The hackers, known as RedAlpha, have taken aim at organizations including Amnesty International, the International Federation for Human Rights, Radio Free Asia, the Mercator Institute for China Studies, and other think tanks and government and humanitarian groups around the world. The hackers’ impact remains unclear, but judging from the sheer length of the campaign, analysts expect that the digital espionage has, broadly speaking, seen success.
Recorded Future researchers have “high” confidence that RedAlpha is sponsored by the Chinese government as all of the targets “fall within [its] strategic interests,” says Jon Condra, director of the organization’s strategic threats team.
Perhaps unsurprisingly, the hacking group has over the past few years been particularly interested in organizations in Taiwan, including the Democratic Progressive Party and the American Institute in Taiwan, which is the de facto United States embassy in the small island democracy. The government in Beijing claims Taiwan as part of Chinese territory.
RedAlpha has been active since at least 2015, though it wasn’t publicly identified until 2018, in a report by Citizen Lab.

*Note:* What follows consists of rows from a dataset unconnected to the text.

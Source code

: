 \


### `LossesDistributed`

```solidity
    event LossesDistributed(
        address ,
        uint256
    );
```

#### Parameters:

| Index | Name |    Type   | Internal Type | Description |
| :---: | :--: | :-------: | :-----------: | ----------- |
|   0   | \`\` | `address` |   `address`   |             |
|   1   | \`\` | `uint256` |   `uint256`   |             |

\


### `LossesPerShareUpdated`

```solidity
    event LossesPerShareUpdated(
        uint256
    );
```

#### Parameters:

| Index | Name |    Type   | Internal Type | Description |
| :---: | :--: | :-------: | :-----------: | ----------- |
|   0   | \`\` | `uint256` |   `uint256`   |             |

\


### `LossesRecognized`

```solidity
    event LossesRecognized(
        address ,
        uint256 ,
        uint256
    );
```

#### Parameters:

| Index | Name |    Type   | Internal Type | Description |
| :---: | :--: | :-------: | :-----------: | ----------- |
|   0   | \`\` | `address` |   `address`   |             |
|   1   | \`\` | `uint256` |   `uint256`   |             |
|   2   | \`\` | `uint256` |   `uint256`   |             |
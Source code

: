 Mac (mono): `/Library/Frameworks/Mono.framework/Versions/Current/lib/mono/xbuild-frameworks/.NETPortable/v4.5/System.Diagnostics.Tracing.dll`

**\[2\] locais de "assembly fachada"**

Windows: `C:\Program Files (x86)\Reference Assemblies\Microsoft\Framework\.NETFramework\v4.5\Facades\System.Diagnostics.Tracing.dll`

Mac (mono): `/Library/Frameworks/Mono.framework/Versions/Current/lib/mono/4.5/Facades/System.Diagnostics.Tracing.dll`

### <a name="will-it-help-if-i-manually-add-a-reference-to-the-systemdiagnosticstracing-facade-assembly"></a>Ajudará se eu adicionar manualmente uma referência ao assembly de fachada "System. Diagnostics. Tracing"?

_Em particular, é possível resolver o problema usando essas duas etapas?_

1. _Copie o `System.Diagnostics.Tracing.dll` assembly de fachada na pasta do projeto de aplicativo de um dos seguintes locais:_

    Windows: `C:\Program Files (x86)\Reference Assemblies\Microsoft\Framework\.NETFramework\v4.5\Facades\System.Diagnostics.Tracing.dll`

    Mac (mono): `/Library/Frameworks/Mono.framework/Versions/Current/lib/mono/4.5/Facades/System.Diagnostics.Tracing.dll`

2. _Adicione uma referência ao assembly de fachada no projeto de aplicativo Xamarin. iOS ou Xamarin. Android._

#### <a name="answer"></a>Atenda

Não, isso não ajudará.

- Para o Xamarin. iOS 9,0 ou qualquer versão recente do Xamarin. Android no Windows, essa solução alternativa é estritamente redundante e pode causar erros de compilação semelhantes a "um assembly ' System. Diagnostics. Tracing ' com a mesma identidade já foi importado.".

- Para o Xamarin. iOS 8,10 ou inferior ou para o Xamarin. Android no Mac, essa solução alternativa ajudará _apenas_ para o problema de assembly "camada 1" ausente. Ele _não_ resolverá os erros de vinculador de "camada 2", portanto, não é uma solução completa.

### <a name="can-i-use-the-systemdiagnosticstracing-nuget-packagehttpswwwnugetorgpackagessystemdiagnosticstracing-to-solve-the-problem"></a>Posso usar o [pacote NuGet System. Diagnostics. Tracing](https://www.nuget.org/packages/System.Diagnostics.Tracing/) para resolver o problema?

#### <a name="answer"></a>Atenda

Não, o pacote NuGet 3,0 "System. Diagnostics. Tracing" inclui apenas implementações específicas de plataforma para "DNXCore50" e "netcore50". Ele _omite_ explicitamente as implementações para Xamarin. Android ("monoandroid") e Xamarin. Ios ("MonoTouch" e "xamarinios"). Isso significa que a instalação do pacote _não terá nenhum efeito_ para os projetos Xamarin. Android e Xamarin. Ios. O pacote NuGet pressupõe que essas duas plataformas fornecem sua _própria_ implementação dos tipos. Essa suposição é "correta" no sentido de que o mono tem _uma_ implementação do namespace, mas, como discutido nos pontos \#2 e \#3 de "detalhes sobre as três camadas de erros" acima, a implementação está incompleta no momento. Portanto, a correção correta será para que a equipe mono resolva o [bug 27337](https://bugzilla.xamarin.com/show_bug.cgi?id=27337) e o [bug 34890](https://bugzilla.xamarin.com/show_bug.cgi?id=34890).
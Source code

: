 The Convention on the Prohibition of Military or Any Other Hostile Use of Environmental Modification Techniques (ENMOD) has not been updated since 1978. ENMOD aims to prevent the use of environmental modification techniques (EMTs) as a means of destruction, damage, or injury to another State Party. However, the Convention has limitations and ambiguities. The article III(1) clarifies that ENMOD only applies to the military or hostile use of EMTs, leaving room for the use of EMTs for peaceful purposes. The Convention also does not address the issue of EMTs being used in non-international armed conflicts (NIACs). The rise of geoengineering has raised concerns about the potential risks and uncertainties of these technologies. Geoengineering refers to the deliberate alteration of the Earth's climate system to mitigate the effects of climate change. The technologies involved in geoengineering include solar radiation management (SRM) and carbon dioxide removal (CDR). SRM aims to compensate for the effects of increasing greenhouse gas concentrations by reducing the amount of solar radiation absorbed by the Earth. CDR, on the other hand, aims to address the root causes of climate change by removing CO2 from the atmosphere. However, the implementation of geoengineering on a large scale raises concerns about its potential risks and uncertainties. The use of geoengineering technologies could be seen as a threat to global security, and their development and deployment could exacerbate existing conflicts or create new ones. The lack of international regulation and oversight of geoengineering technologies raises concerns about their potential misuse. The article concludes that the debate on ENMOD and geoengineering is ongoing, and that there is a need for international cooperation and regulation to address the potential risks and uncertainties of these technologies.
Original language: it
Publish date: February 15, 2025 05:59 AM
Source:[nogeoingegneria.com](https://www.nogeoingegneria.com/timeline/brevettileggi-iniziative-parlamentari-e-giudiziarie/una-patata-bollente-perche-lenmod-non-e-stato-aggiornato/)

It has consistently targeted groups that the Chinese Communist Party calls the “five poisons”: Tibetans, Uyghurs, Taiwanese, democracy activists, and the Falun Gong. All of these include domestic dissidents who, for various reasons, criticize and challenge the Communist Party’s grip on China. They also share international visibility and support.
Citizen Lab’s work first uncovered RedAlpha’s campaign against the Tibetan community, government agencies, and a media group. In the years since, Recorded Future has identified additional cyber campaigns against Tibetans, and last year a report from PricewaterhouseCoopers indicated that the group is expanding its focus to include individuals, vulnerable ethnic groups, civil society organizations, and a rising number of government agencies.
What’s particularly interesting about these new findings is that RedAlpha is still operating with the same simple and inexpensive playbook that it used years ago. In fact, this latest slate of espionage was linked to previous campaigns because the group reused many of the same domains, IP addresses, tactics, malware, and even domain registration information that has been publicly identified by cybersecurity experts for years.